**TASK DESCRIPTION**
Excluding pictures, give the entries again exactly as they appear.
..............................
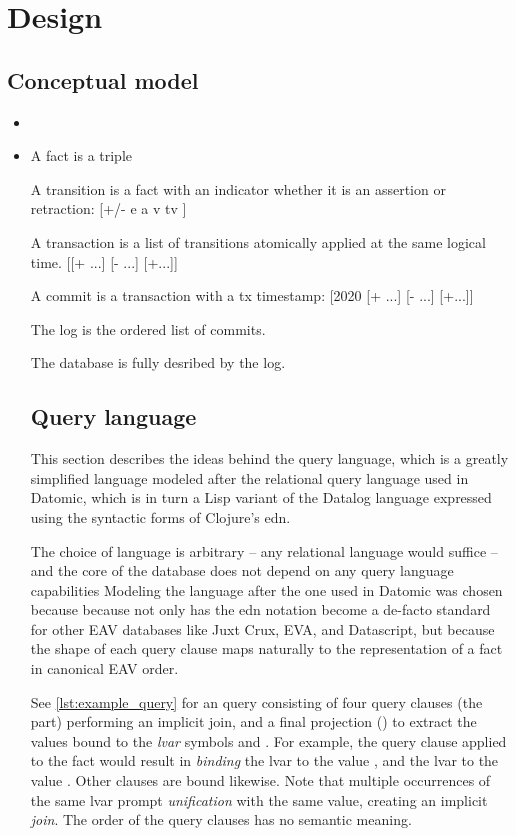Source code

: \section{Design}\label{sec:design}







\subsection{Conceptual model}



\begin{itemize}
  \item
  \item A fact is a triple \lisp{[e a v]}

A transition is a fact with an indicator whether it is an assertion or retraction: [+/- e a v tv ]

A transaction is a list of transitions atomically applied at the same logical time. [[+ ...] [- ...] [+...]]

A commit is a transaction with a tx timestamp: [2020 [+ ...] [- ...] [+...]]

The log is the ordered list of commits.

The database is fully desribed by the log.




\subsection{Query language}

This section describes the ideas behind the query language, which is a greatly simplified language modeled after the relational query language used in Datomic, which is in turn a Lisp variant of the Datalog \cite{abiteboul1988datalog} language expressed using the syntactic forms of Clojure's \gls{edn}.

The choice of language is arbitrary -- any relational language would suffice -- and the core of the database does not depend on any query language capabilities Modeling the language after the one used in Datomic was chosen because because not only has the edn notation become a de-facto standard for other EAV databases like Juxt Crux, EVA, and Datascript, but because the shape of each query clause maps naturally to the representation of a fact in canonical EAV order.

See \autoref{lst:example_query} for an query consisting of four query clauses (the  part) performing an implicit join, and a final projection () to extract the values bound to the \emph{\gls{lvar}} symbols  and . For example, the query clause  applied to the fact  would result in \emph{binding} the lvar  to the value , and the lvar  to the value . Other clauses are bound likewise. Note that multiple occurrences of the same lvar prompt \emph{unification} with the same value, creating an implicit \emph{join}. The order of the query clauses has no semantic meaning.


\end{itemize}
..............................
**OUTPUT FOR THIS TASK**
Source code

: \section{Design}\label{sec:design}







\subsection{Conceptual model}



\begin{itemize}
  \item
  \item A fact is a triple \lisp{[e a v]}

A transition is a fact with an indicator whether it is an assertion or retraction: [+/- e a v tv ]

A transaction is a list of transitions atomically applied at the same logical time. [[+ ...] [- ...] [+...]]

A commit is a transaction with a tx timestamp: [2020 [+ ...] [- ...] [+...]]

The log is the ordered list of commits.

The database is fully desribed by the log.




\subsection{Query language}

This section describes the ideas behind the query language, which is a greatly simplified language modeled after the relational query language used in Datomic, which is in turn a Lisp variant of the Datalog \cite{abiteboul1988datalog} language expressed using the syntactic forms of Clojure's \gls{edn}.

The choice of language is arbitrary -- any relational language would suffice -- and the core of the database does not depend on any query language capabilities Modeling the language after the one used in Datomic was chosen because because not only has the edn notation become a de-facto standard for other EAV databases like Juxt Crux, EVA, and Datascript, but because the shape of each query clause maps naturally to the representation of a fact in canonical EAV order.

See \autoref{lst:example_query} for an query consisting of four query clauses (the  part) performing an implicit join, and a final projection () to extract the values bound to the \emph{\gls{lvar}} symbols  and . For example, the query clause  applied to the fact  would result in \emph{binding} the lvar  to the value , and the lvar  to the value . Other clauses are bound likewise. Note that multiple occurrences of the same lvar prompt \emph{unification} with the same value, creating an implicit \emph{join}. The order of the query clauses has no semantic meaning.


\end{itemize}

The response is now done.